If you’re Unknown (recognition problem)
Wikipedia may correlate with recognition, but the practical goal is broader:
- Build a consistent, third‑party “public record”
- Make naming consistent across credible sources
- Reduce ambiguity (especially if your name is generic)
If you’re Ignored (recommendation problem)
Treat it like go‑to‑market visibility, not PR:
- Tighten category language (“we are X for Y”)
- Earn third-party mentions that connect you to that category
- Show up in comparisons, directories, and integration ecosystems
- Build “adjacency” content that makes retrieval easy (who you compete with, what you integrate with, where you fit)
And a quick ethical note
Don’t try to “force” Wikipedia. If a page is appropriate, it should be supported by independent, reliable coverage and written neutrally. If it’s not appropriate, the right move is to strengthen the underlying public record.
Bottom line
Inside the 319-entity Ignored bucket entities that never show up in answers Wikipedia still matters a lot.

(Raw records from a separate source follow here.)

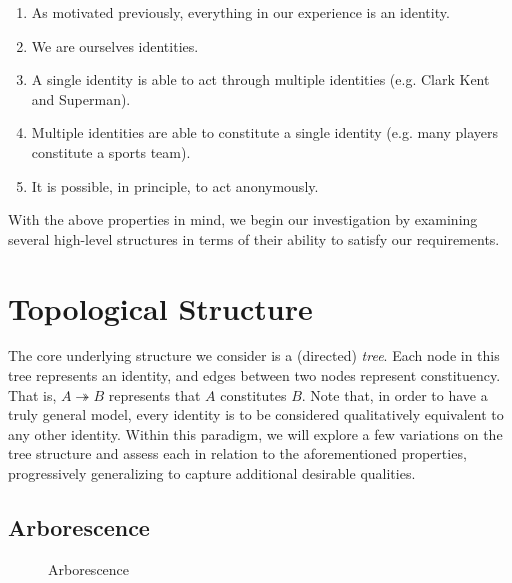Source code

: \documentclass[pra,twocolumn,groupedaddress,10pt]{revtex4}
\theoremstyle{definition}
\begin{document}
\begin{enumerate}
	\item As motivated previously, everything in our experience is an identity.
	\item We are ourselves identities.
	\item A single identity is able to act through multiple identities (e.g. Clark Kent and Superman).
	\item Multiple identities are able to constitute a single identity (e.g. many players constitute a sports team).
	\item It is possible, in principle, to act anonymously.
\end{enumerate}

With the above properties in mind, we begin our investigation by examining several high-level structures in terms of their ability to satisfy our requirements.

\section{Topological Structure} \label{sec:topstr}

The core underlying structure we consider is a (directed) \textit{tree}. Each node in this tree represents an identity, and edges between two nodes represent constituency. That is, $A \twoheadrightarrow B$ represents that $A$ constitutes $B$. Note that, in order to have a truly general model, every identity is to be considered qualitatively equivalent to any other identity. Within this paradigm, we will explore a few variations on the tree structure and assess each in relation to the aforementioned properties, progressively generalizing to capture additional desirable qualities.

\subsection{Arborescence} \label{sec:arborescence}

\begin{figure}[htp]
\centering
{}
\caption{\label{fig:arborescence}Arborescence}
\end{figure}
\end{document}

- With Wikipedia, entities are much more likely to sit in the “more widely recognized” end of the Ignored group.
- Without Wikipedia, entities cluster in the “barely recognized” end.
The real strategic takeaway is not “go get a Wikipedia page.”
It’s this:
- AI visibility is a two-step game. Wikipedia helps you become “known.”
- To become “named,” you need relevance, category fit, and third-party context where the model learns what to recommend.